• [What you have to do]
What you return must match the entries exactly, except that the pictures are gone.

• [Data excerpts]
-- Opening Marker --

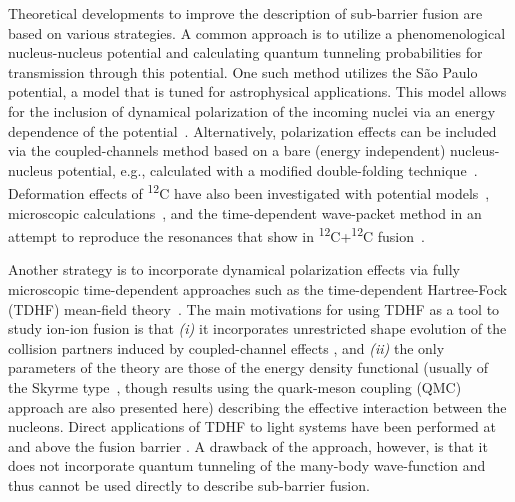 Theoretical developments to improve the description of sub-barrier fusion are based on various strategies.
A common approach is to utilize a phenomenological nucleus-nucleus potential and calculating quantum tunneling probabilities for transmission through this potential.
One such method utilizes the S\~ao Paulo potential, a model that is tuned for astrophysical applications. 
This model allows for the inclusion of dynamical polarization of the incoming nuclei via an energy dependence of the potential~\protect\cite{gasques2004,gasques2005,gasques2007}.
Alternatively, polarization effects can be included via the coupled-channels method based on a bare (energy independent) nucleus-nucleus potential, 
e.g., calculated with a modified double-folding technique~\protect\cite{esbensen2011,jiang2013}.
Deformation effects of \textsuperscript{12}C have also been investigated with potential models~\protect\cite{denisov2010c}, microscopic calculations~\protect\cite{heenen1981},
and the time-dependent wave-packet method in an attempt to reproduce the resonances that show in \textsuperscript{12}C+\textsuperscript{12}C fusion~\protect\cite{diaz-torres2018}.

Another strategy is to incorporate dynamical polarization effects via fully microscopic time-dependent approaches 
such as the time-dependent Hartree-Fock (TDHF) mean-field theory~\protect\cite{negele1982,simenel2012,simenel2018}. 
The main motivations for using TDHF as a tool to study ion-ion fusion is that 
{\it (i)} it incorporates unrestricted shape evolution of the collision partners induced by coupled-channel effects \protect\cite{simenel2013b}, and
{\it (ii)} the only parameters of the theory are those of the energy density functional (usually of the Skyrme type~\protect\cite{skyrme1956}, though results using the quark-meson coupling (QMC)~\protect\cite{guichon1988,guichon1996,stone2016} approach are also presented here) 
describing the effective interaction between the nucleons. 
Direct applications of TDHF to light systems have been performed at and above the fusion barrier \protect\cite{bonche1978,lebhertz2012,simenel2013a}. 
A drawback of the approach, however, is that it does not incorporate quantum tunneling of the many-body wave-function 
and thus cannot be used directly to describe sub-barrier fusion. 

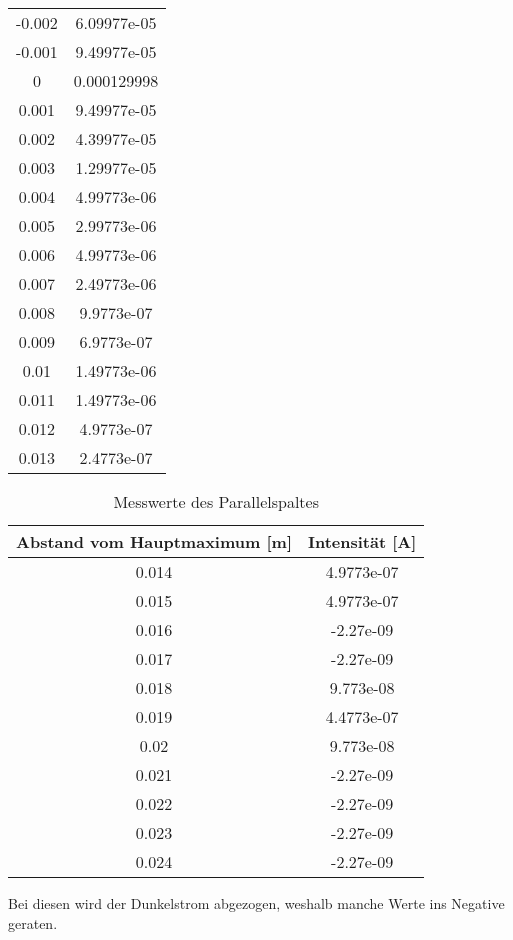 \begin{table}[H]
\begin{tabular}{c c}
 -0.002       &  6.09977e-05 \\
 -0.001       &  9.49977e-05 \\
  0           &  0.000129998 \\
  0.001       &  9.49977e-05 \\
  0.002       &  4.39977e-05 \\
  0.003       &  1.29977e-05 \\
  0.004       &  4.99773e-06 \\
  0.005       &  2.99773e-06 \\
  0.006       &  4.99773e-06 \\
  0.007       &  2.49773e-06 \\
  0.008       &  9.9773e-07  \\
  0.009       &  6.9773e-07  \\
  0.01        &  1.49773e-06 \\
  0.011       &  1.49773e-06 \\
  0.012       &  4.9773e-07  \\
  0.013       &  2.4773e-07  \\
  \bottomrule
  \end{tabular}
  \end{table}
  \begin{table}[H]
    \centering
    \caption{Messwerte des Parallelspaltes}
    \label{tab:mag}
    \begin{tabular}{c c}
     \toprule
      Abstand vom Hauptmaximum [m] & Intensität [A]\\
     \midrule
  0.014       &  4.9773e-07  \\
  0.015       &  4.9773e-07  \\
  0.016       & -2.27e-09    \\
  0.017       & -2.27e-09    \\
  0.018       &  9.773e-08   \\
  0.019       &  4.4773e-07  \\
  0.02        &  9.773e-08   \\
  0.021       & -2.27e-09    \\
  0.022       & -2.27e-09    \\
  0.023       & -2.27e-09    \\
  0.024       & -2.27e-09    \\
   \bottomrule
  \end{tabular}
 \end{table} 
  Bei diesen wird der Dunkelstrom abgezogen, weshalb manche Werte ins Negative geraten.
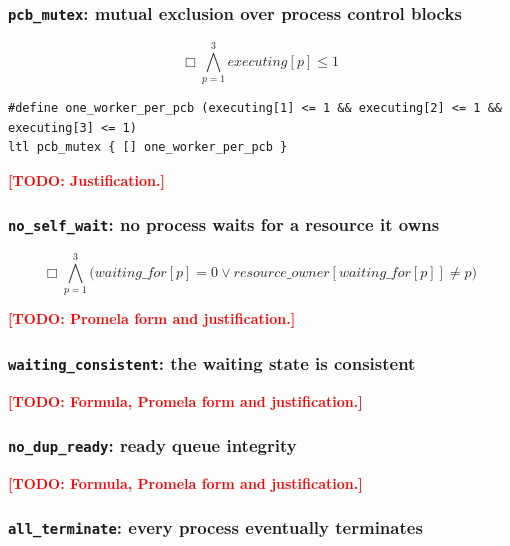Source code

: \documentclass[11pt,a4paper]{article}
\newcommand{\always}{\ensuremath{\Box}}
\newcommand{\code}[1]{\texttt{#1}}
\newcommand{\todo}[1]{\textcolor{red}{\textbf{[TODO: #1]}}}
\begin{document}
\subsubsection*{\code{pcb\_mutex}: mutual exclusion over process control blocks}

\[ \always \bigwedge_{p=1}^{3} \mathit{executing}[p] \le 1 \]

\begin{lstlisting}[style=promela]
#define one_worker_per_pcb (executing[1] <= 1 && executing[2] <= 1 && executing[3] <= 1)
ltl pcb_mutex { [] one_worker_per_pcb }
\end{lstlisting}

\todo{Justification.}

\subsubsection*{\code{no\_self\_wait}: no process waits for a resource it owns}

\[ \always \bigwedge_{p=1}^{3}
   \bigl( \mathit{waiting\_for}[p] = 0 \lor
          \mathit{resource\_owner}[\mathit{waiting\_for}[p]] \neq p \bigr) \]

\todo{Promela form and justification.}

\subsubsection*{\code{waiting\_consistent}: the waiting state is consistent}

\todo{Formula, Promela form and justification.}

\subsubsection*{\code{no\_dup\_ready}: ready queue integrity}

\todo{Formula, Promela form and justification.}

\subsubsection*{\code{all\_terminate}: every process eventually terminates}
\end{document}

-- Closing Marker --

• [Result for this task]
 Theoretical developments to improve the description of sub-barrier fusion are based on various strategies.
A common approach is to utilize a phenomenological nucleus-nucleus potential and calculating quantum tunneling probabilities for transmission through this potential.
One such method utilizes the S\~ao Paulo potential, a model that is tuned for astrophysical applications. 
This model allows for the inclusion of dynamical polarization of the incoming nuclei via an energy dependence of the potential~\protect\cite{gasques2004,gasques2005,gasques2007}.
Alternatively, polarization effects can be included via the coupled-channels method based on a bare (energy independent) nucleus-nucleus potential, 
e.g., calculated with a modified double-folding technique~\protect\cite{esbensen2011,jiang2013}.
Deformation effects of \textsuperscript{12}C have also been investigated with potential models~\protect\cite{denisov2010c}, microscopic calculations~\protect\cite{heenen1981},
and the time-dependent wave-packet method in an attempt to reproduce the resonances that show in \textsuperscript{12}C+\textsuperscript{12}C fusion~\protect\cite{diaz-torres2018}.

Another strategy is to incorporate dynamical polarization effects via fully microscopic time-dependent approaches 
such as the time-dependent Hartree-Fock (TDHF) mean-field theory~\protect\cite{negele1982,simenel2012,simenel2018}. 
The main motivations for using TDHF as a tool to study ion-ion fusion is that 
{\it (i)} it incorporates unrestricted shape evolution of the collision partners induced by coupled-channel effects \protect\cite{simenel2013b}, and
{\it (ii)} the only parameters of the theory are those of the energy density functional (usually of the Skyrme type~\protect\cite{skyrme1956}, though results using the quark-meson coupling (QMC)~\protect\cite{guichon1988,guichon1996,stone2016} approach are also presented here) 
describing the effective interaction between the nucleons. 
Direct applications of TDHF to light systems have been performed at and above the fusion barrier \protect\cite{bonche1978,lebhertz2012,simenel2013a}. 
A drawback of the approach, however, is that it does not incorporate quantum tunneling of the many-body wave-function 
and thus cannot be used directly to describe sub-barrier fusion. 

 \begin{table}[H]
\begin{tabular}{c c}
 -0.002       &  6.09977e-05 \\
 -0.001       &  9.49977e-05 \\
  0           &  0.000129998 \\
  0.001       &  9.49977e-05 \\
  0.002       &  4.39977e-05 \\
  0.003       &  1.29977e-05 \\
  0.004       &  4.99773e-06 \\
  0.005       &  2.99773e-06 \\
  0.006       &  4.99773e-06 \\
  0.007       &  2.49773e-06 \\
  0.008       &  9.9773e-07  \\
  0.009       &  6.9773e-07  \\
  0.01        &  1.49773e-06 \\
  0.011       &  1.49773e-06 \\
  0.012       &  4.9773e-07  \\
  0.013       &  2.4773e-07  \\
  \bottomrule
  \end{tabular}
  \end{table}
  \begin{table}[H]
    \centering
    \caption{Messwerte des Parallelspaltes}
    \label{tab:mag}
    \begin{tabular}{c c}
     \toprule
      Abstand vom Hauptmaximum [m] & Intensität [A]\\
     \midrule
  0.014       &  4.9773e-07  \\
  0.015       &  4.9773e-07  \\
  0.016       & -2.27e-09    \\
  0.017       & -2.27e-09    \\
  0.018       &  9.773e-08   \\
  0.019       &  4.4773e-07  \\
  0.02        &  9.773e-08   \\
  0.021       & -2.27e-09    \\
  0.022       & -2.27e-09    \\
  0.023       & -2.27e-09    \\
  0.024       & -2.27e-09    \\
   \bottomrule
  \end{tabular}
 \end{table} 
  Bei diesen wird der Dunkelstrom abgezogen, weshalb manche Werte ins Negative geraten.
Source code

: \documentclass[11pt,a4paper]{article}
\newcommand{\always}{\ensuremath{\Box}}
\newcommand{\code}[1]{\texttt{#1}}
\newcommand{\todo}[1]{\textcolor{red}{\textbf{[TODO: #1]}}}
\begin{document}
\subsubsection*{\code{pcb\_mutex}: mutual exclusion over process control blocks}

\[ \always \bigwedge_{p=1}^{3} \mathit{executing}[p] \le 1 \]

\begin{lstlisting}[style=promela]
#define one_worker_per_pcb (executing[1] <= 1 && executing[2] <= 1 && executing[3] <= 1)
ltl pcb_mutex { [] one_worker_per_pcb }
\end{lstlisting}

\todo{Justification.}

\subsubsection*{\code{no\_self\_wait}: no process waits for a resource it owns}

\[ \always \bigwedge_{p=1}^{3}
   \bigl( \mathit{waiting\_for}[p] = 0 \lor
          \mathit{resource\_owner}[\mathit{waiting\_for}[p]] \neq p \bigr) \]

\todo{Promela form and justification.}

\subsubsection*{\code{waiting\_consistent}: the waiting state is consistent}

\todo{Formula, Promela form and justification.}

\subsubsection*{\code{no\_dup\_ready}: ready queue integrity}

\todo{Formula, Promela form and justification.}

\subsubsection*{\code{all\_terminate}: every process eventually terminates}
\end{document}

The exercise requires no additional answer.